Alas ‘Little T&A’ is another of Keith Richard’s hopelessly misguided misogynistic songs, the like of which had already cluttered up ‘Emotional Rescue’ and will be the nadir of the next couple of Stones albums too. Sure, we’re used to hearing the Stones be the bad boys of rock, uncaring about their feelings of the women in their song, but what’s more depressing is that this song isn’t a generic rock and roller – it really is Keith’s idea of a love song to the new love of his life Patti Hansen (the pair are still together, in the longest union of Keith’s life). In case you haven’t realised, the title refers to ‘little tits and ass’ and the song goes downhill from there rhyming ‘snitch’ with ‘bitch’ and adding the bad-sex-in-rock-lyrics award with lines like ‘you’ve got my juices pumping baby’. History hasn’t recorded what Patti thought on hearing the track but you doubt she’s have been swept off her feet somehow.

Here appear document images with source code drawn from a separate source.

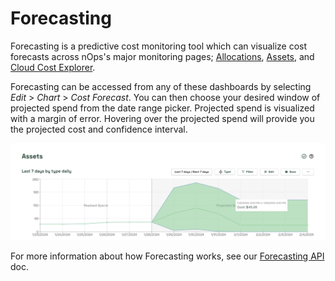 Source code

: # Forecasting

Forecasting is a predictive cost monitoring tool which can visualize cost forecasts across nOps's major monitoring pages; [Allocations](/using-nOps/navigating-the-nOps-ui/cost-allocation/README.md), [Assets](/using-nOps/navigating-the-nOps-ui/assets.md), and [Cloud Cost Explorer](/using-nOps/navigating-the-nOps-ui/cloud-costs-explorer/cloud-costs-explorer.md).

Forecasting can be accessed from any of these dashboards by selecting *Edit* > *Chart* > *Cost Forecast*. You can then choose your desired window of projected spend from the date range picker. Projected spend is visualized with a margin of error. Hovering over the projected spend will provide you the projected cost and confidence interval.

![Forecasting](/images/forecasting.png)

For more information about how Forecasting works, see our [Forecasting API](/apis/governance-apis/forecast-api.md) doc.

That’s a shame because there’s a good song in here somewhere – Keith starts off in the first verse recording what’s around him while he writes in the recording studio (‘The heat’s raiding, the track is fading’) before updating his long list of semi-autobiographical tracks with lines about his new life as a reformed drug outlaw (‘The scars are healing, though the dealers’ still squealing’) which would both have made for a far more interesting song. The melody is pretty fun too, in a retro sort of a way, with the song’s riff the most blatant steal from Chuck Berry the band had come up with for some time. Charlie Watts is particularly at home here and enjoys filling in the ‘spaces’ with dashes of colour and interesting ideas which he simply hasn’t had a chance to on the bottom-heavy Stones’ records for some time. The song could have been worse, though – the backing track for this record was first listed as ‘Bulldog’ during the ‘Emotional Rescue’ sessions...

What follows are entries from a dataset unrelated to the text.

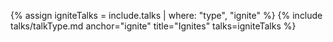 {% assign igniteTalks = include.talks | where: "type", "ignite" %}
{% include talks/talkType.md anchor="ignite" title="Ignites" talks=igniteTalks %}

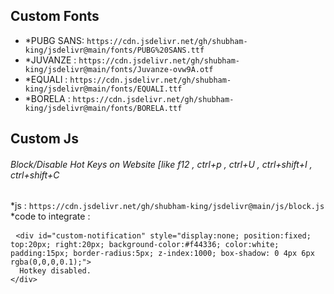 
<main>
<h2> Custom Fonts</h2>
<ul>
  <li>*PUBG SANS: <code>https://cdn.jsdelivr.net/gh/shubham-king/jsdelivr@main/fonts/PUBG%20SANS.ttf</code></li>
  <li>*JUVANZE : <code>https://cdn.jsdelivr.net/gh/shubham-king/jsdelivr@main/fonts/Juvanze-ovw9A.otf</code></li>
  <li>*EQUALI : <code>https://cdn.jsdelivr.net/gh/shubham-king/jsdelivr@main/fonts/EQUALI.ttf</code></li>
  <li>*BORELA : <code>https://cdn.jsdelivr.net/gh/shubham-king/jsdelivr@main/fonts/BORELA.ttf</code></li>
</ul>

<h2>Custom Js</h2>
<div>
  <h6>Block/Disable Hot Keys on Website [like f12 , ctrl+p , ctrl+U , ctrl+shift+I , ctrl+shift+C</h6>
  *js : <code>https://cdn.jsdelivr.net/gh/shubham-king/jsdelivr@main/js/block.js</code> <br>
  *code to integrate :<pre> <code>&lt;div id="custom-notification" style="display:none; position:fixed; top:20px; right:20px; background-color:#f44336; color:white; padding:15px; border-radius:5px; z-index:1000; box-shadow: 0 4px 6px rgba(0,0,0,0.1);"&gt;
  Hotkey disabled.
&lt;/div&gt;</code></pre>
  
</div>




</main>
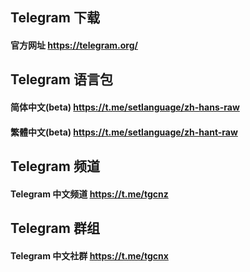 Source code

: ## Telegram 下载

#### 官方网址 https://telegram.org/

## Telegram 语言包

#### 简体中文(beta) https://t.me/setlanguage/zh-hans-raw

#### 繁體中文(beta) https://t.me/setlanguage/zh-hant-raw

## Telegram 频道

#### Telegram 中文频道 https://t.me/tgcnz

## Telegram 群组

#### Telegram 中文社群 https://t.me/tgcnx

‘Black Limousine’ is more fun retro grooves from the Stones, this time delving back into their blues heritage with a delightful song about the narrator’s social and economic fall from grace which may or may not be autobiographical (believe it or not the Stones were struggling financially a little bit till this hardly-any-work-needed album got them out of a hole). The trouble with writing about these sorts of a song is that they all sound the same and, frankly, the Ronnie Wood era line-up of this band can’t compare to previous versions recorded by the Brian Jones or Mick Taylor versions of the band. That said, I’d rather hear the (semi)modern Stones stretching themselves than repeating their old rock and roll styles and ‘Limousine’ has two things going for it; a superb adrenalin rush guitar solo from Richards and better than average lyrics. Unusually for the Stones the narrator lets his guard slip, admitting that he’s ‘scared’ to see people living off the streets and knows that he might well have been there himself if not for a ‘crazy dream’ of success. There’s a sign of the old Jagger showing at the end of the second verse, though, spotting a familiar face in the crowd, ‘washed up’ and ‘wrecked out’ and laughing ‘look at our face baby – look at you now look at me!’ This might be simply Jagger writing in character, but there’s a grain of truth about his old partner Marianne Faithful who was in the process of making a comeback when this album was released after years living homeless on the streets of London. It’s tempting to see this whole song as Jagger singing to his old beau, perhaps spying her in the crowds on a rare trip back to the UK, which gives this song’s lyrics some real emotional depth (‘Those dreams are gone baby, locked away and never seen’ Jagger purrs, almost sympathetically, at the end of the song). The song was actually recorded for ‘Some Girls’ and may well have been left off the album because stylistically it sounded so different to their other ‘punkish’ songs; that’s a shame because the band were clearly quite fond of it, this being the only song bar ‘Start Me Up’ and ‘Waiting On A Friend’ to make it into the band’s set lists. Note the rare credit to Ronnie Wood in the album credits, one of only three in his career as a Stone so far. Another of the album highlights.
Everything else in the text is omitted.